What you are asked to do:
For the records below, say how many lines contain the string "Saturday". Give no other text.

Stored entries
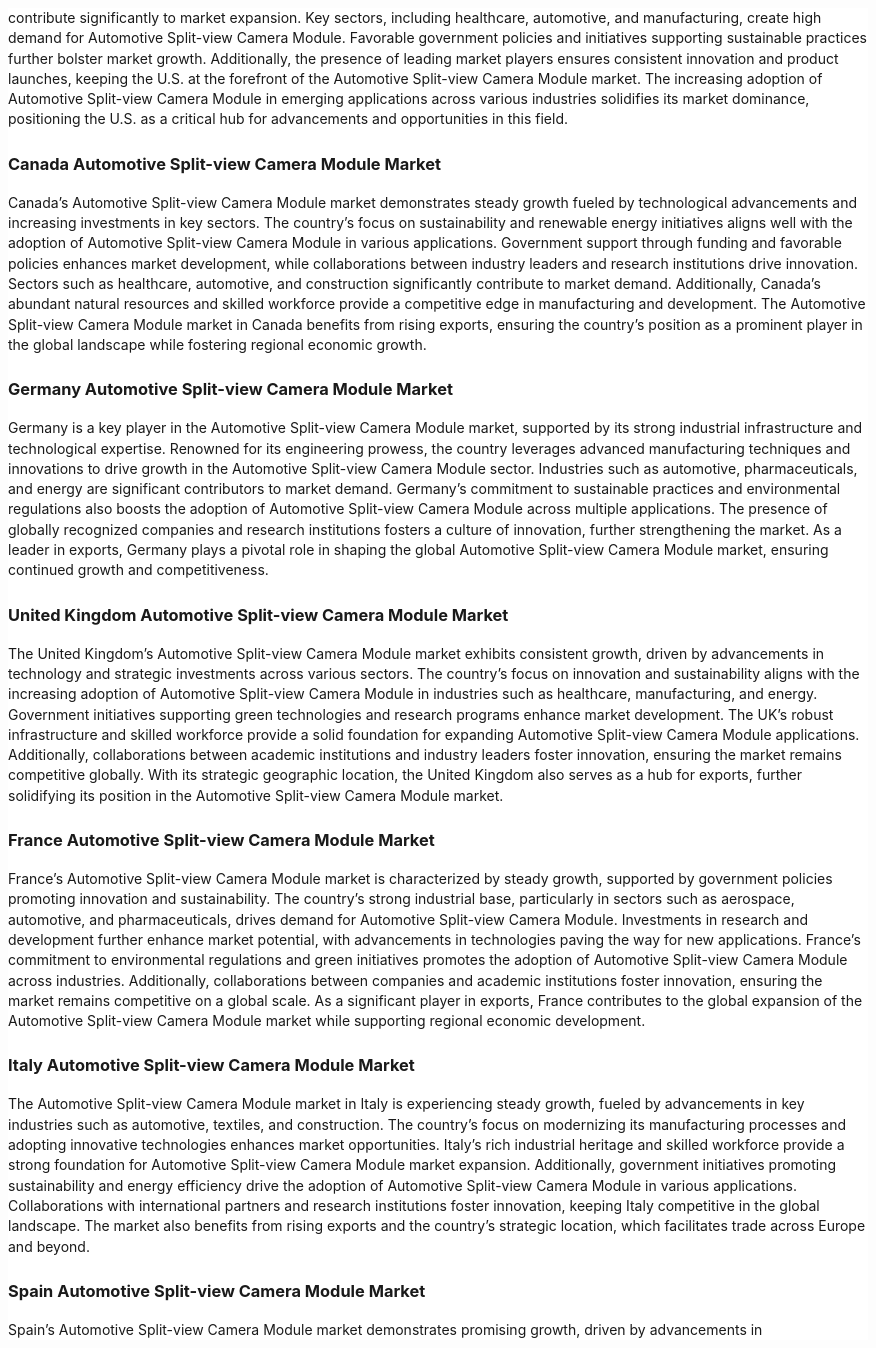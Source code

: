 contribute significantly to market expansion. Key sectors, including healthcare, automotive, and manufacturing, create high demand for Automotive Split-view Camera Module. Favorable government policies and initiatives supporting sustainable practices further bolster market growth. Additionally, the presence of leading market players ensures consistent innovation and product launches, keeping the U.S. at the forefront of the Automotive Split-view Camera Module market. The increasing adoption of Automotive Split-view Camera Module in emerging applications across various industries solidifies its market dominance, positioning the U.S. as a critical hub for advancements and opportunities in this field.</p><h3>Canada Automotive Split-view Camera Module Market</h3><p>Canada&rsquo;s Automotive Split-view Camera Module market demonstrates steady growth fueled by technological advancements and increasing investments in key sectors. The country&rsquo;s focus on sustainability and renewable energy initiatives aligns well with the adoption of Automotive Split-view Camera Module in various applications. Government support through funding and favorable policies enhances market development, while collaborations between industry leaders and research institutions drive innovation. Sectors such as healthcare, automotive, and construction significantly contribute to market demand. Additionally, Canada&rsquo;s abundant natural resources and skilled workforce provide a competitive edge in manufacturing and development. The Automotive Split-view Camera Module market in Canada benefits from rising exports, ensuring the country&rsquo;s position as a prominent player in the global landscape while fostering regional economic growth.</p><h3>Germany Automotive Split-view Camera Module Market</h3><p>Germany is a key player in the Automotive Split-view Camera Module market, supported by its strong industrial infrastructure and technological expertise. Renowned for its engineering prowess, the country leverages advanced manufacturing techniques and innovations to drive growth in the Automotive Split-view Camera Module sector. Industries such as automotive, pharmaceuticals, and energy are significant contributors to market demand. Germany&rsquo;s commitment to sustainable practices and environmental regulations also boosts the adoption of Automotive Split-view Camera Module across multiple applications. The presence of globally recognized companies and research institutions fosters a culture of innovation, further strengthening the market. As a leader in exports, Germany plays a pivotal role in shaping the global Automotive Split-view Camera Module market, ensuring continued growth and competitiveness.</p><h3>United Kingdom Automotive Split-view Camera Module Market</h3><p>The United Kingdom&rsquo;s Automotive Split-view Camera Module market exhibits consistent growth, driven by advancements in technology and strategic investments across various sectors. The country&rsquo;s focus on innovation and sustainability aligns with the increasing adoption of Automotive Split-view Camera Module in industries such as healthcare, manufacturing, and energy. Government initiatives supporting green technologies and research programs enhance market development. The UK&rsquo;s robust infrastructure and skilled workforce provide a solid foundation for expanding Automotive Split-view Camera Module applications. Additionally, collaborations between academic institutions and industry leaders foster innovation, ensuring the market remains competitive globally. With its strategic geographic location, the United Kingdom also serves as a hub for exports, further solidifying its position in the Automotive Split-view Camera Module market.</p><h3>France Automotive Split-view Camera Module Market</h3><p>France&rsquo;s Automotive Split-view Camera Module market is characterized by steady growth, supported by government policies promoting innovation and sustainability. The country&rsquo;s strong industrial base, particularly in sectors such as aerospace, automotive, and pharmaceuticals, drives demand for Automotive Split-view Camera Module. Investments in research and development further enhance market potential, with advancements in technologies paving the way for new applications. France&rsquo;s commitment to environmental regulations and green initiatives promotes the adoption of Automotive Split-view Camera Module across industries. Additionally, collaborations between companies and academic institutions foster innovation, ensuring the market remains competitive on a global scale. As a significant player in exports, France contributes to the global expansion of the Automotive Split-view Camera Module market while supporting regional economic development.</p><h3>Italy Automotive Split-view Camera Module Market</h3><p>The Automotive Split-view Camera Module market in Italy is experiencing steady growth, fueled by advancements in key industries such as automotive, textiles, and construction. The country&rsquo;s focus on modernizing its manufacturing processes and adopting innovative technologies enhances market opportunities. Italy&rsquo;s rich industrial heritage and skilled workforce provide a strong foundation for Automotive Split-view Camera Module market expansion. Additionally, government initiatives promoting sustainability and energy efficiency drive the adoption of Automotive Split-view Camera Module in various applications. Collaborations with international partners and research institutions foster innovation, keeping Italy competitive in the global landscape. The market also benefits from rising exports and the country&rsquo;s strategic location, which facilitates trade across Europe and beyond.</p><h3>Spain Automotive Split-view Camera Module Market</h3><p>Spain&rsquo;s Automotive Split-view Camera Module market demonstrates promising growth, driven by advancements in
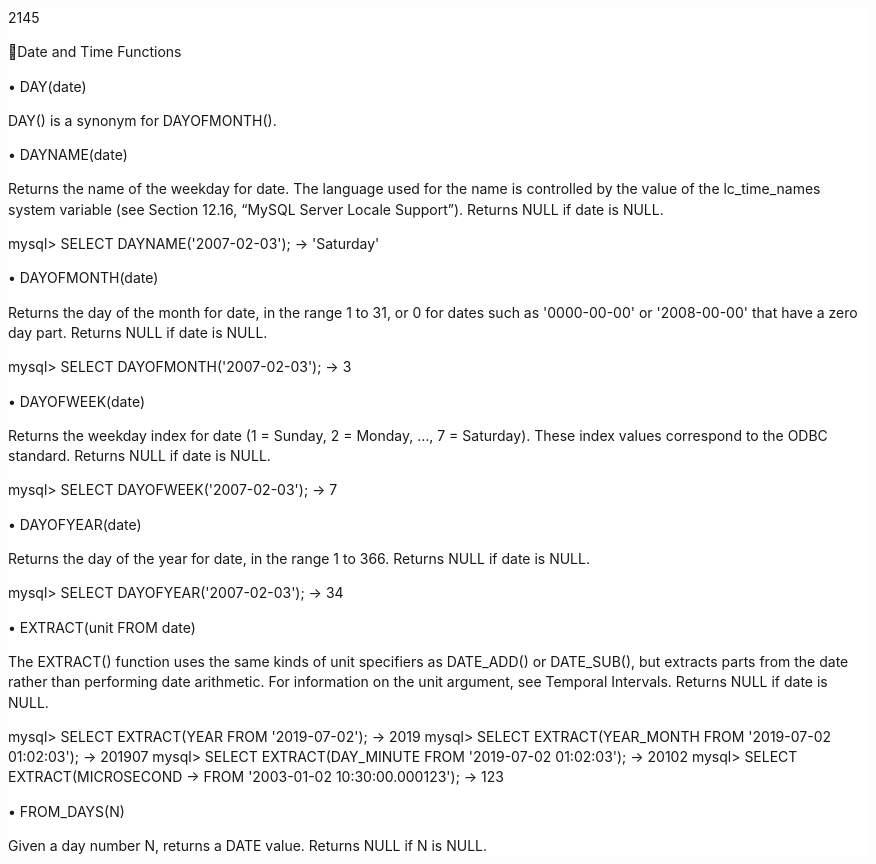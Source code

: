 2145

Date and Time Functions

• DAY(date)

DAY() is a synonym for DAYOFMONTH().

• DAYNAME(date)

Returns the name of the weekday for date. The language used for the name is controlled by the
value of the lc_time_names system variable (see Section 12.16, “MySQL Server Locale Support”).
Returns NULL if date is NULL.

mysql> SELECT DAYNAME('2007-02-03');
        -> 'Saturday'

• DAYOFMONTH(date)

Returns the day of the month for date, in the range 1 to 31, or 0 for dates such as '0000-00-00'
or '2008-00-00' that have a zero day part. Returns NULL if date is NULL.

mysql> SELECT DAYOFMONTH('2007-02-03');
        -> 3

• DAYOFWEEK(date)

Returns the weekday index for date (1 = Sunday, 2 = Monday, …, 7 = Saturday). These index
values correspond to the ODBC standard. Returns NULL if date is NULL.

mysql> SELECT DAYOFWEEK('2007-02-03');
        -> 7

• DAYOFYEAR(date)

Returns the day of the year for date, in the range 1 to 366. Returns NULL if date is NULL.

mysql> SELECT DAYOFYEAR('2007-02-03');
        -> 34

• EXTRACT(unit FROM date)

The EXTRACT() function uses the same kinds of unit specifiers as DATE_ADD() or DATE_SUB(),
but extracts parts from the date rather than performing date arithmetic. For information on the unit
argument, see Temporal Intervals. Returns NULL if date is NULL.

mysql> SELECT EXTRACT(YEAR FROM '2019-07-02');
        -> 2019
mysql> SELECT EXTRACT(YEAR_MONTH FROM '2019-07-02 01:02:03');
        -> 201907
mysql> SELECT EXTRACT(DAY_MINUTE FROM '2019-07-02 01:02:03');
        -> 20102
mysql> SELECT EXTRACT(MICROSECOND
    ->                FROM '2003-01-02 10:30:00.000123');
        -> 123

• FROM_DAYS(N)

Given a day number N, returns a DATE value. Returns NULL if N is NULL.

Result:
2